> _WORK ITEM_: Give back every record exactly, with its pictures left out.

++++++++++++++++++++

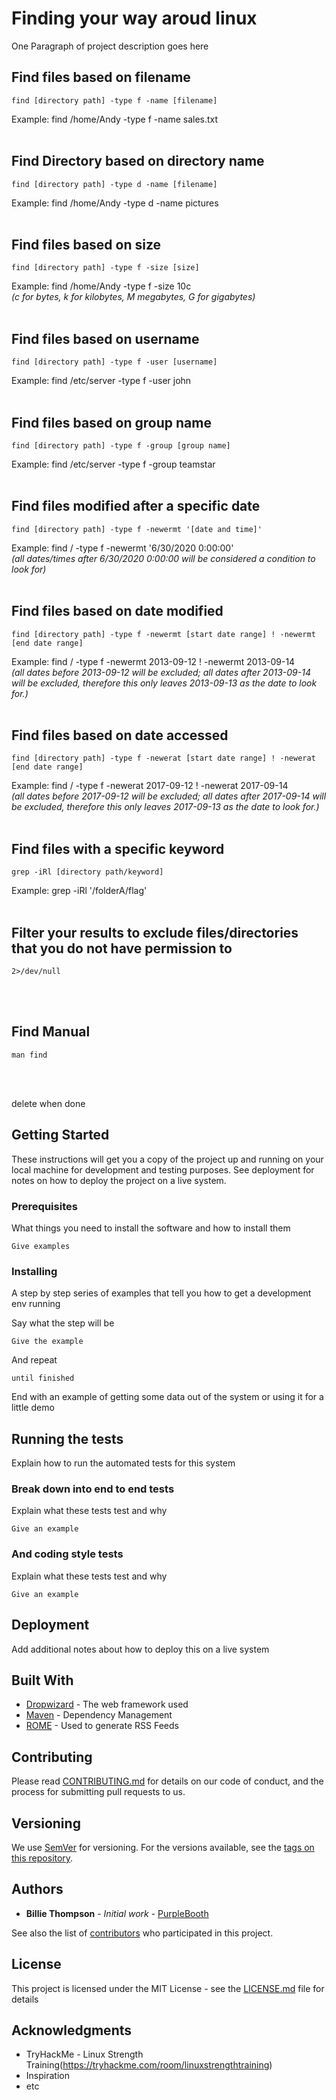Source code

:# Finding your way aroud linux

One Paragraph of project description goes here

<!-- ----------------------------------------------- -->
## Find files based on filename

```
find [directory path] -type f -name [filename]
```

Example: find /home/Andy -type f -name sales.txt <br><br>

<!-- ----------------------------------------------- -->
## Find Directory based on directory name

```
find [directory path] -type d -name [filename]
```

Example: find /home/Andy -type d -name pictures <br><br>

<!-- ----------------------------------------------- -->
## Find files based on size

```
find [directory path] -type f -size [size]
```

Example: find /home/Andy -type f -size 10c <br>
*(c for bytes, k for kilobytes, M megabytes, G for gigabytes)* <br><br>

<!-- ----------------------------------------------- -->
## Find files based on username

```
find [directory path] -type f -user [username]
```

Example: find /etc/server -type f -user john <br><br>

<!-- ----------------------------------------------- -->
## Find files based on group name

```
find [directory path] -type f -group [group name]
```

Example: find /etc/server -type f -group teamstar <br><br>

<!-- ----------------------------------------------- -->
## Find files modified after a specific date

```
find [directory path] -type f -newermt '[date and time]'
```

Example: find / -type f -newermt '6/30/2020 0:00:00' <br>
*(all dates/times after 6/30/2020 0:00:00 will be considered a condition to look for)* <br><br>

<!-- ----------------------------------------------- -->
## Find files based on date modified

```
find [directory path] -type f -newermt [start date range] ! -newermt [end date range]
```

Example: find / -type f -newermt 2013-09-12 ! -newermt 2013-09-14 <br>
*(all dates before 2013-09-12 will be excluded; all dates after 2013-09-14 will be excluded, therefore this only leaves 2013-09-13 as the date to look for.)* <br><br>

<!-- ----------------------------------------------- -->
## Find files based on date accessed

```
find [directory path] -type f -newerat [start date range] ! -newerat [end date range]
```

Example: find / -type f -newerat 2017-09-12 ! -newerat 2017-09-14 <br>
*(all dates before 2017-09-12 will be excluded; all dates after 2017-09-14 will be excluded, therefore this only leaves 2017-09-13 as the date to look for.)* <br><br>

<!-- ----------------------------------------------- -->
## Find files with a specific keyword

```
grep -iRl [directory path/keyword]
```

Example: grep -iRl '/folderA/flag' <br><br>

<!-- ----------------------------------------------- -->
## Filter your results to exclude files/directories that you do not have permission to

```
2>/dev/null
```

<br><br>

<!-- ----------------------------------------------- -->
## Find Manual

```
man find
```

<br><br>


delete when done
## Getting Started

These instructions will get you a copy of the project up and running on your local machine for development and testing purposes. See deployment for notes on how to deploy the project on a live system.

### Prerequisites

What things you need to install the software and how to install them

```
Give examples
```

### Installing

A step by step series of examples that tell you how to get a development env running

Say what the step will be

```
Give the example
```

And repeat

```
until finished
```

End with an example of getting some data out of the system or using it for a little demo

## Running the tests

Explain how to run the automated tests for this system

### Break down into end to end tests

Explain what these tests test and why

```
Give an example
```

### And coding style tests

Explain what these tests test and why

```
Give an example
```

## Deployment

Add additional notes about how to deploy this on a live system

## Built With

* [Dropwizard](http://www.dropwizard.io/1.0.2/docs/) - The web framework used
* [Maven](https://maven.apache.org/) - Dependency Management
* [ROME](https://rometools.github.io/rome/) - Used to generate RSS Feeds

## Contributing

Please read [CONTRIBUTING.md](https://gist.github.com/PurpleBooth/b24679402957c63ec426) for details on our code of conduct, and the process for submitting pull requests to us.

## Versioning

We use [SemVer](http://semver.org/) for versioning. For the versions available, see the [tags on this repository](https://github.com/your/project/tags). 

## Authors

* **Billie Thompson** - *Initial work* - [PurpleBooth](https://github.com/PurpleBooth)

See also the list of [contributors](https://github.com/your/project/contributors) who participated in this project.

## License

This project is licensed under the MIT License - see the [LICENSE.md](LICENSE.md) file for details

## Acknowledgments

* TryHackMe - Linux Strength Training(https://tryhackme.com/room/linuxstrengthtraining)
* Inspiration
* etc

++++++++++++++++++++

> _RESPONSE AREA_:
Source code

:# Finding your way aroud linux

One Paragraph of project description goes here

<!-- ----------------------------------------------- -->
## Find files based on filename

```
find [directory path] -type f -name [filename]
```

Example: find /home/Andy -type f -name sales.txt <br><br>

<!-- ----------------------------------------------- -->
## Find Directory based on directory name

```
find [directory path] -type d -name [filename]
```

Example: find /home/Andy -type d -name pictures <br><br>

<!-- ----------------------------------------------- -->
## Find files based on size

```
find [directory path] -type f -size [size]
```

Example: find /home/Andy -type f -size 10c <br>
*(c for bytes, k for kilobytes, M megabytes, G for gigabytes)* <br><br>

<!-- ----------------------------------------------- -->
## Find files based on username

```
find [directory path] -type f -user [username]
```

Example: find /etc/server -type f -user john <br><br>

<!-- ----------------------------------------------- -->
## Find files based on group name

```
find [directory path] -type f -group [group name]
```

Example: find /etc/server -type f -group teamstar <br><br>

<!-- ----------------------------------------------- -->
## Find files modified after a specific date

```
find [directory path] -type f -newermt '[date and time]'
```

Example: find / -type f -newermt '6/30/2020 0:00:00' <br>
*(all dates/times after 6/30/2020 0:00:00 will be considered a condition to look for)* <br><br>

<!-- ----------------------------------------------- -->
## Find files based on date modified

```
find [directory path] -type f -newermt [start date range] ! -newermt [end date range]
```

Example: find / -type f -newermt 2013-09-12 ! -newermt 2013-09-14 <br>
*(all dates before 2013-09-12 will be excluded; all dates after 2013-09-14 will be excluded, therefore this only leaves 2013-09-13 as the date to look for.)* <br><br>

<!-- ----------------------------------------------- -->
## Find files based on date accessed

```
find [directory path] -type f -newerat [start date range] ! -newerat [end date range]
```

Example: find / -type f -newerat 2017-09-12 ! -newerat 2017-09-14 <br>
*(all dates before 2017-09-12 will be excluded; all dates after 2017-09-14 will be excluded, therefore this only leaves 2017-09-13 as the date to look for.)* <br><br>

<!-- ----------------------------------------------- -->
## Find files with a specific keyword

```
grep -iRl [directory path/keyword]
```

Example: grep -iRl '/folderA/flag' <br><br>

<!-- ----------------------------------------------- -->
## Filter your results to exclude files/directories that you do not have permission to

```
2>/dev/null
```

<br><br>

<!-- ----------------------------------------------- -->
## Find Manual

```
man find
```

<br><br>


delete when done
## Getting Started

These instructions will get you a copy of the project up and running on your local machine for development and testing purposes. See deployment for notes on how to deploy the project on a live system.

### Prerequisites

What things you need to install the software and how to install them

```
Give examples
```

### Installing

A step by step series of examples that tell you how to get a development env running

Say what the step will be

```
Give the example
```

And repeat

```
until finished
```

End with an example of getting some data out of the system or using it for a little demo

## Running the tests

Explain how to run the automated tests for this system

### Break down into end to end tests

Explain what these tests test and why

```
Give an example
```

### And coding style tests

Explain what these tests test and why

```
Give an example
```

## Deployment

Add additional notes about how to deploy this on a live system

## Built With

* [Dropwizard](http://www.dropwizard.io/1.0.2/docs/) - The web framework used
* [Maven](https://maven.apache.org/) - Dependency Management
* [ROME](https://rometools.github.io/rome/) - Used to generate RSS Feeds

## Contributing

Please read [CONTRIBUTING.md](https://gist.github.com/PurpleBooth/b24679402957c63ec426) for details on our code of conduct, and the process for submitting pull requests to us.

## Versioning

We use [SemVer](http://semver.org/) for versioning. For the versions available, see the [tags on this repository](https://github.com/your/project/tags). 

## Authors

* **Billie Thompson** - *Initial work* - [PurpleBooth](https://github.com/PurpleBooth)

See also the list of [contributors](https://github.com/your/project/contributors) who participated in this project.

## License

This project is licensed under the MIT License - see the [LICENSE.md](LICENSE.md) file for details

## Acknowledgments

* TryHackMe - Linux Strength Training(https://tryhackme.com/room/linuxstrengthtraining)
* Inspiration
* etc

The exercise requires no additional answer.